2) La généralisation de l’éco‐conception

Ce sera une première en Champagne, Telmont va non seulement arrêter tous les emballages de ses bouteilles (étuis, coffrets, etc.), mais aussi abandonner les bouteilles blanches qui n’utilisent que 20% de verre recyclé pour n’utiliser que des bouteilles vertes (85%). Un programme de collecte et de nettoyage des bouteilles vides de ses clients sera aussi mis en place mais dans le but de revendre les flacons nettoyés dans d’autres filières (cidres, mousseux, etc.).

« Il faut prendre ce projet environnemental dans sa globalité, reconnaît le jeune président, il faudrait réfléchir avec toutes les maisons de champagne pour réduire le poids d’une bouteille porgressivement à 800 gr. A mon échelle, je suis tout petit, mais je lance un appel au dialogue pour y aller tous ensemble, car cela représente 300millions de bouteilles. »
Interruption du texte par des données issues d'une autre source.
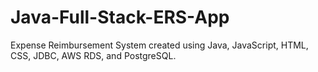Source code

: # Java-Full-Stack-ERS-App
Expense Reimbursement System created using Java, JavaScript, HTML, CSS, JDBC, AWS RDS, and PostgreSQL.
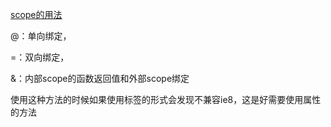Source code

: [scope的用法](https://blog.csdn.net/VitaLemon__/article/details/52213103)

@：单向绑定，

=：双向绑定，

&：内部scope的函数返回值和外部scope绑定

使用这种方法的时候如果使用标签的形式会发现不兼容ie8，这是好需要使用属性的方法
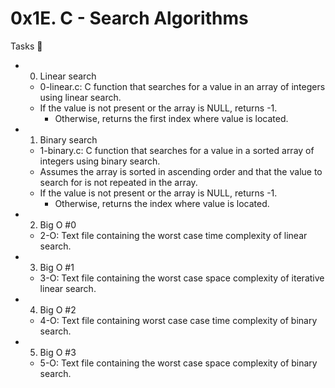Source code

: # 0x1E. C - Search Algorithms

Tasks 📃
+ 0. Linear search

	- 0-linear.c: C function that searches for a value in an array of integers using linear search.
	- If the value is not present or the array is NULL, returns -1.
		- Otherwise, returns the first index where value is located.
+ 1. Binary search

	- 1-binary.c: C function that searches for a value in a sorted array of integers using binary search.
	- Assumes the array is sorted in ascending order and that the value to search for is not repeated in the array.
	- If the value is not present or the array is NULL, returns -1.
		- Otherwise, returns the index where value is located.
+ 2. Big O #0

	- 2-O: Text file containing the worst case time complexity of linear search.
+ 3. Big O #1

	- 3-O: Text file containing the worst case space complexity of iterative linear search.
+ 4. Big O #2

	- 4-O: Text file containing worst case case time complexity of binary search.
+ 5. Big O #3

	- 5-O: Text file containing the worst case space complexity of binary search.	
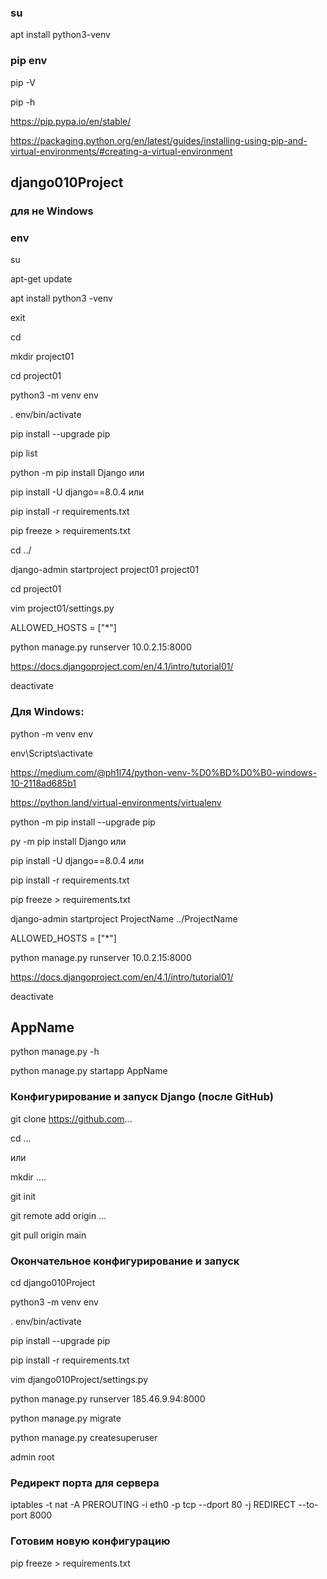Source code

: ### su

apt install python3-venv

### pip env


pip -V

pip -h

https://pip.pypa.io/en/stable/

https://packaging.python.org/en/latest/guides/installing-using-pip-and-virtual-environments/#creating-a-virtual-environment



## django010Project

### для не Windows
### env  

su

apt-get update

apt install python3 -venv

exit

cd

mkdir project01

cd project01

python3 -m venv env

. env/bin/activate

pip install --upgrade pip

pip list

python -m pip install Django  или

pip install -U django==8.0.4 или

pip install -r requirements.txt

pip freeze > requirements.txt

cd ../

django-admin startproject project01 project01

cd project01

vim project01/settings.py

ALLOWED_HOSTS = ["*"]

python manage.py runserver 10.0.2.15:8000

https://docs.djangoproject.com/en/4.1/intro/tutorial01/

deactivate

### Для Windows: 

python -m venv env

env\Scripts\activate

https://medium.com/@ph1l74/python-venv-%D0%BD%D0%B0-windows-10-2118ad685b1 

https://python.land/virtual-environments/virtualenv

python -m pip install --upgrade pip 

py -m pip install Django или

pip install -U django==8.0.4 или

pip install -r requirements.txt

pip freeze > requirements.txt

django-admin startproject ProjectName ../ProjectName

ALLOWED_HOSTS = ["*"]

python manage.py runserver 10.0.2.15:8000

https://docs.djangoproject.com/en/4.1/intro/tutorial01/

deactivate



## AppName

python manage.py -h

python manage.py startapp AppName


### Конфигурирование и запуск Django (после GitHub)

git clone https://github.com...

cd ... 

или

mkdir ....

git init

git remote add origin ...

git pull origin main


### Окончательное конфигурирование и запуск

cd django010Project

python3 -m venv env

. env/bin/activate

pip install --upgrade pip

pip install -r requirements.txt

vim django010Project/settings.py

python manage.py runserver 185.46.9.94:8000

python manage.py migrate

python manage.py createsuperuser

admin root


### Редирект порта для сервера
iptables -t nat -A PREROUTING -i eth0 -p tcp --dport 80 -j REDIRECT --to-port 8000

### Готовим новую конфигурацию 

pip freeze > requirements.txt

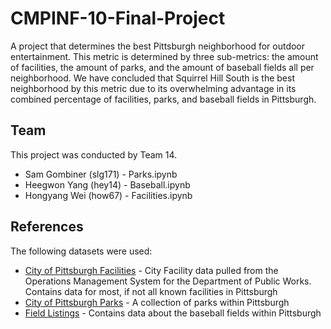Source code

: # CMPINF-10-Final-Project
A project that determines the best Pittsburgh neighborhood for outdoor entertainment. This metric is determined by three sub-metrics: the amount of facilities, the amount of parks, and the amount of baseball fields all per neighborhood. We have concluded that Squirrel Hill South is the best neighborhood by this metric due to its overwhelming advantage in its combined percentage of facilities, parks, and baseball fields in Pittsburgh.

## Team

This project was conducted by Team 14.

* Sam Gombiner (slg171) - Parks.ipynb
* Heegwon Yang (hey14) - Baseball.ipynb
* Hongyang Wei (how67) - Facilities.ipynb

## References

The following datasets were used:

* [City of Pittsburgh Facilities](https://data.wprdc.org/dataset/city-of-pittsburgh-facilities/resource/fbb50b02-2879-47cd-abea-ae697ec05170) - City Facility data pulled from the Operations Management System for the Department of Public Works. Contains data for most, if not all known facilities in Pittsburgh
* [City of Pittsburgh Parks](https://data.wprdc.org/dataset/parks) - A collection of parks within Pittsburgh
* [Field Listings](https://data.wprdc.org/dataset/field-listings) - Contains data about the baseball fields within Pittsburgh




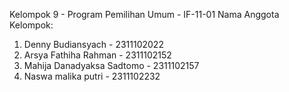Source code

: Kelompok 9 - Program Pemilihan Umum - IF-11-01
Nama Anggota Kelompok:
1. Denny Budiansyach - 2311102022
2. Arsya Fathiha Rahman - 2311102152
3. Mahija Danadyaksa Sadtomo - 2311102157
4. Naswa malika putri - 2311102232

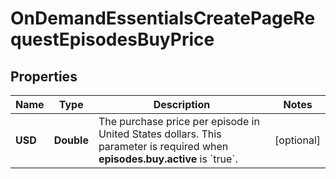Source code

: 

# OnDemandEssentialsCreatePageRequestEpisodesBuyPrice


## Properties

| Name | Type | Description | Notes |
|------------ | ------------- | ------------- | -------------|
|**USD** | **Double** | The purchase price per episode in United States dollars. This parameter is required when **episodes.buy.active** is &#x60;true&#x60;. |  [optional] |



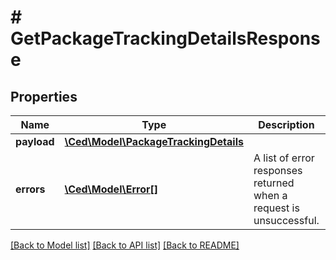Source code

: # # GetPackageTrackingDetailsResponse

## Properties

Name | Type | Description | Notes
------------ | ------------- | ------------- | -------------
**payload** | [**\Ced\Model\PackageTrackingDetails**](PackageTrackingDetails.md) |  | [optional]
**errors** | [**\Ced\Model\Error[]**](Error.md) | A list of error responses returned when a request is unsuccessful. | [optional]

[[Back to Model list]](../../README.md#models) [[Back to API list]](../../README.md#endpoints) [[Back to README]](../../README.md)
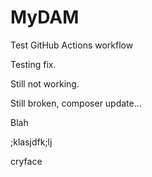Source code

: # MyDAM

Test GitHub Actions workflow

Testing fix.

Still not working.

Still broken, composer update...

Blah

;klasjdfk;lj

cryface
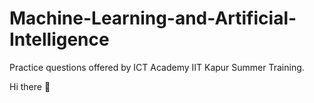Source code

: # Machine-Learning-and-Artificial-Intelligence
Practice questions offered by ICT Academy IIT Kapur Summer Training.

Hi there 👋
3) L’approvisionnement en énergie renouvelable

A partir d’aujourd’hui, la Maison s’engage à s’approvisionner à 100% en électricité d’origine renouvelable et à privilégier toute autre source d’énergie « verte » pour l’ensemble de ses activités. Un projet de développement sur site d’équipements de production d’énergie solaire est aussi à l’étude.

4) La logistique

Pour limiter les émissions de gaz à effet de serre indirectement liées à son activité, Telmont privilégiera dorénavant pour ses approvisionnements et expéditions les transporteurs les plus performants en termes de RSE. Elle s’interdit en outre désormais tout recours au transport aérien.

5) La traçabilité

« Notre étiquette est la carte d’identité de notre champagne, explique du Plessis, elle doit donc tout dire, cépages, dosages, composition des vins avec les années de récolte… C’est un parti pris et j’y crois énormément. Toutes les bouteilles seront numérotées, on va savoir ce que l’on produit. Cela va nous permettre d’améliorer la traçabilité et donnera confiance à nos clients. »

Sortie imminente

Tradition et modernité

« Au nom de la Terre » engage la Maison pour les décennies à venir. Pour l’ensemble de ces cinq objectifs, les résultats seront partagés avec le grand public, au travers des supports de communication de la Maison. « Ce projet est pour moi nouveau en Champagne », conclut Ludovic du Plessis qui résume la maison par une formule imagée : « j’ai le pied gauche dans la tradition, l’héritage, la transmission, et le pied droit dans la modernité. Notre approche est très moderne, sans compromis, … mais avec les deux pieds sur et dans la terre. »

Pour marquer le lancement du projet, la première cuvée bio sort dans quelques jours, “La Réserve de la Terre” avec la récolte de 2017, année de la certification, elle sera fermée avec une ficelle.

Marc Vanel – 21/6/21 – Photos: Telmont.